By the way, if you are going to enter into the debate about whether Chuck Taylors are Ivy, you should know that the low top Chuck Taylors were introduced in 1957 and were called The Oxford. Not an Ivy League school of course, but Ivy-adjacent?

Converse then accomplished what I think is the next step for Ivy – a step that has started by the way. Converse gets bought by Nike, and the marketing begins. Next thing you know, a First Lady is wearing…

… the same sneaker as this young man.

Chuck Taylors have defied demographic, remained relevant for over a century, and are resurging. Good path for Ivy.

Stay tuned.


17 Comments on "Chuck Taylors Are Magnetic North For Ivy"

  1. the passenger | June 6, 2023 at 9:55 am |

    The big problem with All-Stars (that isn’t often mentioned) is that they are horribly uncomfortable. I would argue that the Jack Purcell is a more Ivy-relevant offering from Converse.

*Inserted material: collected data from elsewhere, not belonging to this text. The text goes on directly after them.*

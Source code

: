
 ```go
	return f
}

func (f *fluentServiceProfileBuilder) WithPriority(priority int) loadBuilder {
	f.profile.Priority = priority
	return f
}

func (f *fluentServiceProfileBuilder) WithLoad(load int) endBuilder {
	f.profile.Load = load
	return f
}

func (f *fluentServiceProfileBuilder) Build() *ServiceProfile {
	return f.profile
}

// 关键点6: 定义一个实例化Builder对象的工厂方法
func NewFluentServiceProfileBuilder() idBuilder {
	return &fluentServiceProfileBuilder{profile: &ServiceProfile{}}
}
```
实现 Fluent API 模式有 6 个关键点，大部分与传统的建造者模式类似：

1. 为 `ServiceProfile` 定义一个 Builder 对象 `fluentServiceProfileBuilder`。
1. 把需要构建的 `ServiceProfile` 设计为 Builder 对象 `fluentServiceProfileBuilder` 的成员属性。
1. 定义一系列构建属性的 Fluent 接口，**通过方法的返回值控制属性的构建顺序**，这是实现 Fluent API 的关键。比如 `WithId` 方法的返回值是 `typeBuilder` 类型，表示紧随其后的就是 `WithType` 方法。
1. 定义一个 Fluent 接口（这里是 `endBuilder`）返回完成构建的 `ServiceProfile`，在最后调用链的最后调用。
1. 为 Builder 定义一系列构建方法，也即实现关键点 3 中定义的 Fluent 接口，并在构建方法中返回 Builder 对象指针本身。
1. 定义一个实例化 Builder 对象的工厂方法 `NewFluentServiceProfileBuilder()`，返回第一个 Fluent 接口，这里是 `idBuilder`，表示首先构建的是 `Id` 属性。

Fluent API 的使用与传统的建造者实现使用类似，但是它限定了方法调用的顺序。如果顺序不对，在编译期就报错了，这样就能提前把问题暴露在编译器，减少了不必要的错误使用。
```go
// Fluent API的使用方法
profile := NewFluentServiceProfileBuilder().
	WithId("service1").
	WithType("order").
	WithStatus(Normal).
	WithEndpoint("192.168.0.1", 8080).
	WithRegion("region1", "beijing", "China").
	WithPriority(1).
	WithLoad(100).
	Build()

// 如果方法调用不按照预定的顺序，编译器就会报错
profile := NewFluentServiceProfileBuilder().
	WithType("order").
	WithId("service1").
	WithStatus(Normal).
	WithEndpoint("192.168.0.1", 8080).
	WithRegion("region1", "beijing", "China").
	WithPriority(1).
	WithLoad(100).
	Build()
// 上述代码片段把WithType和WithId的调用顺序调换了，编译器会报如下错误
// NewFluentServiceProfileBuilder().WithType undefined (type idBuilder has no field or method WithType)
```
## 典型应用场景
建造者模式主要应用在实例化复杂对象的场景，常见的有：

    • The base model All-Stars are, indeed, uncomfortable. And narrow! The upgraded model (which is really just the shoe as it was sold before the Nike buyout) is the Chuck Taylor ’70, which is the only one I’d consider. I’ve had a few pairs since they started offering the model and find them quite comfortable, even for my flat/wide feet.
      That said, the Purcell is a great shoe — can’t go wrong there.

  2. Charlottesville | June 6, 2023 at 10:58 am |

    Converse All-Stars are certainly an American classic, but the Ivy sneaker for me is the Sperry deck shoe. Comfortable, affordable and simply styled, the white canvas Sperry is a real classic.

  3. James H. Grant | June 6, 2023 at 11:38 am |

    In 1960-61, the Boston Celtics were the best team in the NBA. They had Bob Cousy, Bill Sharman, Bill Russell, Jim Loscutoff, Sam Jones, K.C. Jones, and Tommy Heinsohn. As far as I know, they were the only team to wear black Converse All-Stars. A couple of my high school teammates and I got together and asked our coach if we could wear black low-cut Chucks, just like the Celtics. And since Coach was a Celtics fan, he said OK. We still practiced in our high-top white Chucks but wore the black low-cuts in the games. It was actually better because we had our ankles wrapped and taped before each game. My low-cut black Converse Chucks cost $9.95. Our high-top white Converse practice shoes were only $8.95. That just didn’t make any sense to me. Still doesn’t.

  4. Tom Conroy | June 6, 2023 at 12:03 pm |

    I have a book that features photographs of JFK and Jackie in their first home in Georgetown. JFK definitely be styling the Chuck Taylor’s in one of the photos.

  5. Frederick J Johnson | June 6, 2023 at 3:50 pm |

    I agree that “Jacks” are more Ivy having word both. I still have a new in the box pair of Jacks that i have been saving for my “old age”; I am now 74.

  6. I agree with the comment about the Jack Purcell being a better shoe, not only in comfort but also in appearance. It’s cleaner without the logo branding. Sperrys are probably my number one pick though. Simple, classic.

    The idea that Converse All Stars are maybe best worn by younger people is something I happen to agree with. They “shout” a bit more than the plainer designs. I’ve always associated them with youth culture at least. I think it’s worth noting that even when they are being worn by an adult in this post, its Michelle Obama playing with children. I assume she wanted to make them think she was “one of them” in a way? Chucks send that message.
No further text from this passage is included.